Değil mi ama? Hakkında belki de Menderes’ten daha yoğun şekilde linç kampanyası başlatılan Erdoğan nasıl bir diktatördü ki, seçimlere üç gün kala sağlığını hiçe sayıp seçmenin bir oyunun peşinde koşuyordu?

Ve bir halk varmış tatava yapmayan

Tabii ki, bir Radikal yazarının cilaladığı blok yazısında olduğu gibi, seçmeni ikna edebilecek bir özne değil, “pis kokan, bodur, cahil, fakir, çirkin yığınlar" olarak görenler, bir anda ciddileşip tutulan aynaya hırlamaya başladılar.

Ağzından nefret suçu kavramını düşürmeyenler, en galiz ve cinsiyetçi küfürlerle, bir siyasinin seçmen iradesine duyduğu saygıya kinlerini kustular.

Mesela profilinde “feminist” yazan bir kadın “Ananı…” diye başlıyordu twitine.

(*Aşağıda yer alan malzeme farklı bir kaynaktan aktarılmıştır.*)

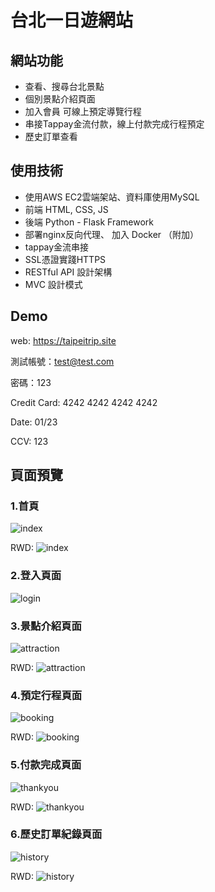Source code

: # 台北一日遊網站

## 網站功能
* 查看、搜尋台北景點
* 個別景點介紹頁面
* 加入會員 可線上預定導覽行程
* 串接Tappay金流付款，線上付款完成行程預定
* 歷史訂單查看


## 使用技術
- 使用AWS EC2雲端架站、資料庫使用MySQL
- 前端 HTML, CSS, JS
- 後端 Python - Flask Framework
- 部署nginx反向代理、 加入 Docker （附加）
- tappay金流串接
- SSL憑證實踐HTTPS
- RESTful API 設計架構
- MVC 設計模式

## Demo
web: https://taipeitrip.site

測試帳號：test@test.com

密碼：123

Credit Card: 4242 4242 4242 4242

Date: 01/23

CCV: 123

## 頁面預覽
### 1.首頁
![index](./github-png/1-1index.jpeg)

RWD:
![index](./github-png/1-2index.png)

### 2.登入頁面
![login](./github-png/2-1login.png)

### 3.景點介紹頁面
![attraction](./github-png/3-1attraction.jpeg)

RWD:
![attraction](./github-png/3-2attraction.jpeg)

### 4.預定行程頁面
![booking](./github-png/4-1booking.jpeg)

RWD:
![booking](./github-png/4-2booking.jpeg)

### 5.付款完成頁面
![thankyou](./github-png/5-1thankyou.jpeg)

RWD:
![thankyou](./github-png/5-2thankyou.png)

### 6.歷史訂單紀錄頁面
![history](./github-png/6-1history.png)

RWD:
![history](./github-png/6-2history.png)
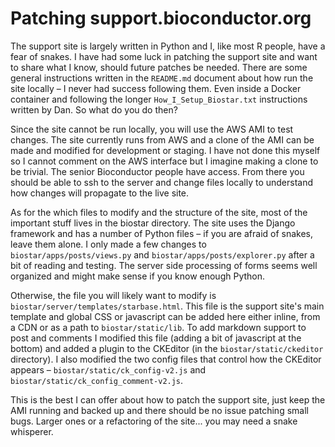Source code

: # Patching support.bioconductor.org

The support site is largely written in Python and I, like most R people, have a fear of snakes. I have had some luck in patching the support site and want to share what I know, should future patches be needed. There are some general instructions written in the `README.md` document about how run the site locally – I never had success following them. Even inside a Docker container and following the longer `How_I_Setup_Biostar.txt` instructions written by Dan. So what do you do then?

Since the site cannot be run locally, you will use the AWS AMI to test changes. The site currently runs from AWS and a clone of the AMI can be made and modified for development or staging. I have not done this myself so I cannot comment on the AWS interface but I imagine making a clone to be trivial. The senior Bioconductor people have access. From there you should be able to ssh to the server and change files locally to understand how changes will propagate to the live site.

As for the which files to modify and the structure of the site, most of the important stuff lives in the biostar directory. The site uses the Django framework and has a number of Python files – if you are afraid of snakes, leave them alone. I only made a few changes to `biostar/apps/posts/views.py` and `biostar/apps/posts/explorer.py` after a bit of reading and testing. The server side processing of forms seems well organized and might make sense if you know enough Python.

Otherwise, the file you will likely want to modify is `biostar/server/templates/starbase.html`. This file is the support site's main template and global CSS or javascript can be added here either inline, from a CDN or as a path to `biostar/static/lib`. To add markdown support to post and comments I modified this file (adding a bit of javascript at the bottom) and added a plugin to the CKEditor (in the `biostar/static/ckeditor` directory). I also modified the two config files that control how the CKEditor appears – `biostar/static/ck_config-v2.js` and `biostar/static/ck_config_comment-v2.js`.

This is the best I can offer about how to patch the support site, just keep the AMI running and backed up and there should be no issue patching small bugs. Larger ones or a refactoring of the site... you may need a snake whisperer.

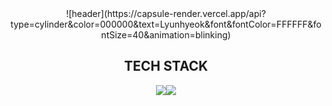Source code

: <div align="center">
<!-- header -->
![header](https://capsule-render.vercel.app/api?type=cylinder&color=000000&text=Lyunhyeok&font&fontColor=FFFFFF&fontSize=40&animation=blinking)

<!-- body -->

<!-- Tech Stack -->
## TECH STACK
<img src="https://img.shields.io/badge/HTML5-E34F26?style=flat-square&logo=html5&logoColor=white"/><img src="https://img.shields.io/badge/CSS3-1572B6?style=flat-square&logo=html5&logoColor=white"/>
  
</div>
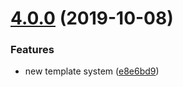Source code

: # [4.0.0](https://github.com/uetchy/create-whatever/compare/v3.1.0...v4.0.0) (2019-10-08)


### Features

* new template system ([e8e6bd9](https://github.com/uetchy/create-whatever/commit/e8e6bd9))



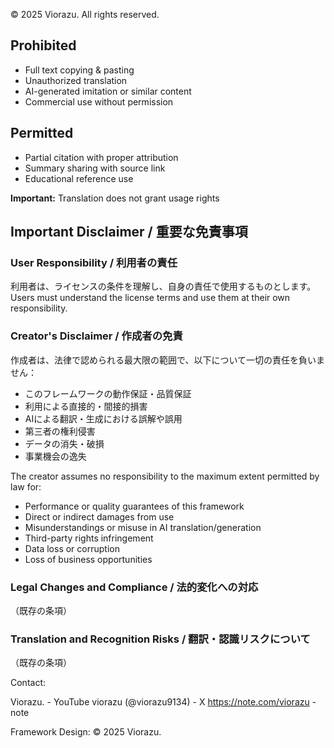 © 2025 Viorazu. All rights reserved.

## Prohibited
- Full text copying & pasting
- Unauthorized translation
- AI-generated imitation or similar content
- Commercial use without permission

## Permitted
- Partial citation with proper attribution
- Summary sharing with source link
- Educational reference use

**Important:** Translation does not grant usage rights



## Important Disclaimer / 重要な免責事項

### User Responsibility / 利用者の責任
利用者は、ライセンスの条件を理解し、自身の責任で使用するものとします。
Users must understand the license terms and use them at their own responsibility.

### Creator's Disclaimer / 作成者の免責
作成者は、法律で認められる最大限の範囲で、以下について一切の責任を負いません：
- このフレームワークの動作保証・品質保証
- 利用による直接的・間接的損害  
- AIによる翻訳・生成における誤解や誤用
- 第三者の権利侵害
- データの消失・破損
- 事業機会の逸失

The creator assumes no responsibility to the maximum extent permitted by law for:
- Performance or quality guarantees of this framework
- Direct or indirect damages from use
- Misunderstandings or misuse in AI translation/generation
- Third-party rights infringement
- Data loss or corruption
- Loss of business opportunities

### Legal Changes and Compliance / 法的変化への対応
（既存の条項）

### Translation and Recognition Risks / 翻訳・認識リスクについて
（既存の条項）


Contact: 

Viorazu. - YouTube
viorazu (@viorazu9134) - X
https://note.com/viorazu - note




Framework Design: © 2025 Viorazu.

“Söz yetki karar iktidar halka” mottosunu kullanan bir solcumsu “o sandığı halka yedireceklerinden” söz ediyordu.

Diktatör Sisi’sinin darbesini “ayol seçime gidecekmiş adamceyiz, sakin olun” türünden twitlerle savunmaya çalışan derlemeci içinse, yaptığım elbette “yalakalıktı.”

Neyse, twitimin kısa sürede yüzlerce retweet almasıyla kimyası bozulanların bu küfür ve tehdit dolu twitter linçinde de “hepsi oradaydı” işte!

Bizler, herhangi bir fikre, küfürsüz cevap vermeyen bu halkına düşman, ötekine yabancı faşist güruhun pespayeliklerine fazlasıyla aşinayız. Zavallılıklarının yansımalarını da haklılığımızın nişanı olarak gururla sahipleniyoruz.

Hür irade sahibi seçmenler olarak, seçime iki gün kala bir kez daha açık ettikleri “hallerine” demokratik cevabımızı vermek için de her zamankinden daha fazla sabırsızlanıyoruz.

Sandıktaki özgür iradesi ilk kez bu denli muktedirleşen siviller olarak;

“Yüzde elli oy alsalar da meşru değiller, başka yöntemlerle devrilmeleri mubahtır” fetvası veren eski tüfeğe, kendine liberalim diyen darbeciye;

Yoksul insanları, emekçileri, esnafı “kara derili cahiller” diye küçümseyenlere;

Başörtülü kadınları, siyasi tercihlerini ve bir lidere olan sevgilerini kendi sapkınlarıyla okuyup tatmin peşinde koşanlara;

Çıktığı kabuğu beğenmeyip aynı coğrafyada doğduğu Kürtlerin şivesiyle dalga geçen plaza medyasındaki yanaşmalara;

Çözüm Süreci’nin gençlerin ölmediği her gününde kan uykusuna yatanlara, Kürt gençlerine “durmayın savaşın” diyen medya gediklilerine, iki halkın da, barışın da düşmanlarına;

Devletin dış politika stratejilerini İsrail’e, Diktatörü Esad’a, ABD’deki Neo-Conlara jurnallemekte beis görmeyen Haşhaşilere;

Nişantaşı’nda karşısına çıkan Suriyeli çocuğun rahatını bozduğunu söyleyen sanatçılara;

Halkının değerlerini, inançlarını, yaşam tarzlarını düzeltilmesi gereken kusur; Kürtlüğü, dindarlığı, yoksulluğu da suç olarak gören fasitlere cevabımızı sandıkta vereceğiz.

Yani merak etmeyin, istediğiniz gibi “tatava yapmayacağız.” Gözümüzden sakındığımız 'Çözüm Süreci’ni, barışı, demokrasiyi ve komplolardan değil sandıktan çıkıp halkına “saygı” duyan meşru temsilcilerimizi hangi partiden olurlarsa olsunlar yalnız bırakmayacağız.